TASK PROMPT: The answer is to be an exact copy of the lines below running from the line with "Plus* | **2024 - Atual**" down to the line with "- **💻 Desenvolvimento", both ends included, and nothing more.

Stored data entries:
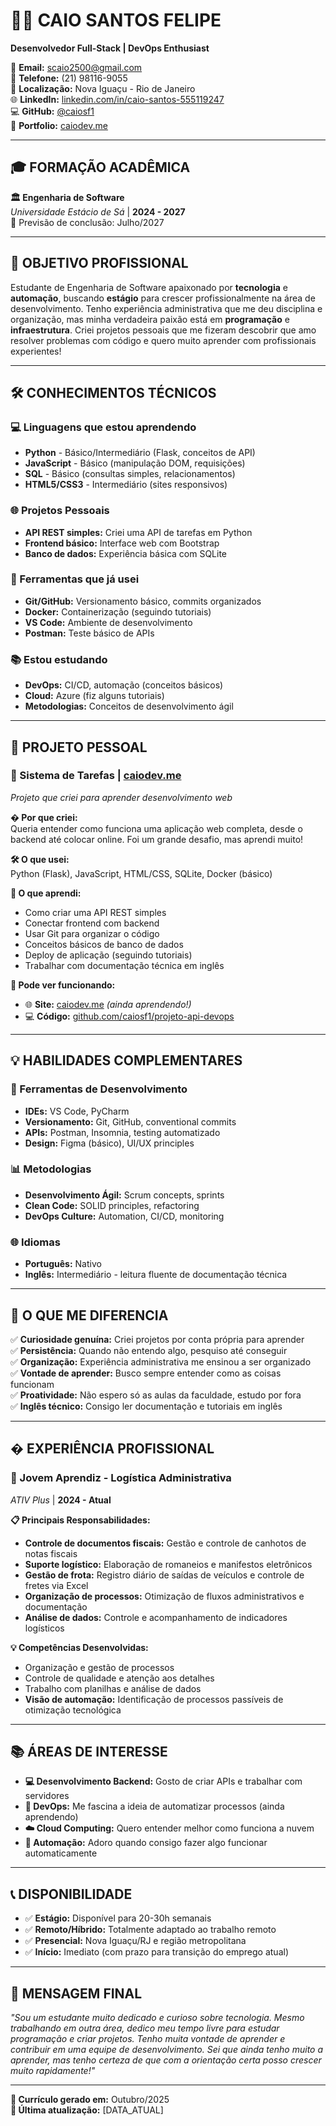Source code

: # 👨‍💻 **CAIO SANTOS FELIPE**
**Desenvolvedor Full-Stack | DevOps Enthusiast**

📧 **Email:** scaio2500@gmail.com  
📱 **Telefone:** (21) 98116-9055  
📍 **Localização:** Nova Iguaçu - Rio de Janeiro  
🌐 **LinkedIn:** [linkedin.com/in/caio-santos-555119247](https://www.linkedin.com/in/caio-santos-555119247/)  
💻 **GitHub:** [@caiosf1](https://github.com/caiosf1)  
🚀 **Portfolio:** [caiodev.me](https://caiodev.me)

---

## 🎓 **FORMAÇÃO ACADÊMICA**

**🏛️ Engenharia de Software**  
*Universidade Estácio de Sá* | **2024 - 2027**  
📅 Previsão de conclusão: Julho/2027

---

## 💼 **OBJETIVO PROFISSIONAL**

Estudante de Engenharia de Software apaixonado por **tecnologia** e **automação**, buscando **estágio** para crescer profissionalmente na área de desenvolvimento. Tenho experiência administrativa que me deu disciplina e organização, mas minha verdadeira paixão está em **programação** e **infraestrutura**. Criei projetos pessoais que me fizeram descobrir que amo resolver problemas com código e quero muito aprender com profissionais experientes!

---

## 🛠️ **CONHECIMENTOS TÉCNICOS**

### **💻 Linguagens que estou aprendendo**
- **Python** - Básico/Intermediário (Flask, conceitos de API)
- **JavaScript** - Básico (manipulação DOM, requisições)  
- **SQL** - Básico (consultas simples, relacionamentos)
- **HTML5/CSS3** - Intermediário (sites responsivos)

### **🌐 Projetos Pessoais**
- **API REST simples:** Criei uma API de tarefas em Python
- **Frontend básico:** Interface web com Bootstrap
- **Banco de dados:** Experiência básica com SQLite

### **🚀 Ferramentas que já usei**
- **Git/GitHub:** Versionamento básico, commits organizados
- **Docker:** Containerização (seguindo tutoriais)
- **VS Code:** Ambiente de desenvolvimento
- **Postman:** Teste básico de APIs

### **📚 Estou estudando**
- **DevOps:** CI/CD, automação (conceitos básicos)
- **Cloud:** Azure (fiz alguns tutoriais)
- **Metodologias:** Conceitos de desenvolvimento ágil

---

## 🚀 **PROJETO PESSOAL**

### **📝 Sistema de Tarefas** | [caiodev.me](https://caiodev.me)
*Projeto que criei para aprender desenvolvimento web*

**� Por que criei:**  
Queria entender como funciona uma aplicação web completa, desde o backend até colocar online. Foi um grande desafio, mas aprendi muito!

**🛠️ O que usei:**  
Python (Flask), JavaScript, HTML/CSS, SQLite, Docker (básico)

**📖 O que aprendi:**
- Como criar uma API REST simples
- Conectar frontend com backend
- Usar Git para organizar o código
- Conceitos básicos de banco de dados
- Deploy de aplicação (seguindo tutoriais)
- Trabalhar com documentação técnica em inglês

**🔗 Pode ver funcionando:**  
- 🌐 **Site:** [caiodev.me](https://caiodev.me) *(ainda aprendendo!)*
- 💻 **Código:** [github.com/caiosf1/projeto-api-devops](https://github.com/caiosf1/projeto-api-devops)

---

## 💡 **HABILIDADES COMPLEMENTARES**

### **🔧 Ferramentas de Desenvolvimento**
- **IDEs:** VS Code, PyCharm
- **Versionamento:** Git, GitHub, conventional commits
- **APIs:** Postman, Insomnia, testing automatizado
- **Design:** Figma (básico), UI/UX principles

### **📊 Metodologias**
- **Desenvolvimento Ágil:** Scrum concepts, sprints
- **Clean Code:** SOLID principles, refactoring
- **DevOps Culture:** Automation, CI/CD, monitoring

### **🌐 Idiomas**
- **Português:** Nativo
- **Inglês:** Intermediário - leitura fluente de documentação técnica

---

## 🎯 **O QUE ME DIFERENCIA**

✅ **Curiosidade genuína:** Criei projetos por conta própria para aprender  
✅ **Persistência:** Quando não entendo algo, pesquiso até conseguir  
✅ **Organização:** Experiência administrativa me ensinou a ser organizado  
✅ **Vontade de aprender:** Busco sempre entender como as coisas funcionam  
✅ **Proatividade:** Não espero só as aulas da faculdade, estudo por fora  
✅ **Inglês técnico:** Consigo ler documentação e tutoriais em inglês  

---

## � **EXPERIÊNCIA PROFISSIONAL**

### **👔 Jovem Aprendiz - Logística Administrativa**
*ATIV Plus* | **2024 - Atual**

**📋 Principais Responsabilidades:**
- **Controle de documentos fiscais:** Gestão e controle de canhotos de notas fiscais
- **Suporte logístico:** Elaboração de romaneios e manifestos eletrônicos
- **Gestão de frota:** Registro diário de saídas de veículos e controle de fretes via Excel
- **Organização de processos:** Otimização de fluxos administrativos e documentação
- **Análise de dados:** Controle e acompanhamento de indicadores logísticos

**💡 Competências Desenvolvidas:**
- Organização e gestão de processos
- Controle de qualidade e atenção aos detalhes  
- Trabalho com planilhas e análise de dados
- **Visão de automação:** Identificação de processos passíveis de otimização tecnológica

---

## 📚 **ÁREAS DE INTERESSE**

- **💻 Desenvolvimento Backend:** Gosto de criar APIs e trabalhar com servidores
- **🔧 DevOps:** Me fascina a ideia de automatizar processos (ainda aprendendo)
- **☁️ Cloud Computing:** Quero entender melhor como funciona a nuvem
- **🤖 Automação:** Adoro quando consigo fazer algo funcionar automaticamente

---

## 📞 **DISPONIBILIDADE**

- ✅ **Estágio:** Disponível para 20-30h semanais
- ✅ **Remoto/Híbrido:** Totalmente adaptado ao trabalho remoto
- ✅ **Presencial:** Nova Iguaçu/RJ e região metropolitana
- ✅ **Início:** Imediato (com prazo para transição do emprego atual)

---

## 🌟 **MENSAGEM FINAL**

*"Sou um estudante muito dedicado e curioso sobre tecnologia. Mesmo trabalhando em outra área, dedico meu tempo livre para estudar programação e criar projetos. Tenho muita vontade de aprender e contribuir em uma equipe de desenvolvimento. Sei que ainda tenho muito a aprender, mas tenho certeza de que com a orientação certa posso crescer muito rapidamente!"*

---

**📄 Currículo gerado em:** Outubro/2025  
**🔄 Última atualização:** [DATA_ATUAL]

SOLUTION:
*ATIV Plus* | **2024 - Atual**

**📋 Principais Responsabilidades:**
- **Controle de documentos fiscais:** Gestão e controle de canhotos de notas fiscais
- **Suporte logístico:** Elaboração de romaneios e manifestos eletrônicos
- **Gestão de frota:** Registro diário de saídas de veículos e controle de fretes via Excel
- **Organização de processos:** Otimização de fluxos administrativos e documentação
- **Análise de dados:** Controle e acompanhamento de indicadores logísticos

**💡 Competências Desenvolvidas:**
- Organização e gestão de processos
- Controle de qualidade e atenção aos detalhes  
- Trabalho com planilhas e análise de dados
- **Visão de automação:** Identificação de processos passíveis de otimização tecnológica

---

## 📚 **ÁREAS DE INTERESSE**

- **💻 Desenvolvimento Backend:** Gosto de criar APIs e trabalhar com servidores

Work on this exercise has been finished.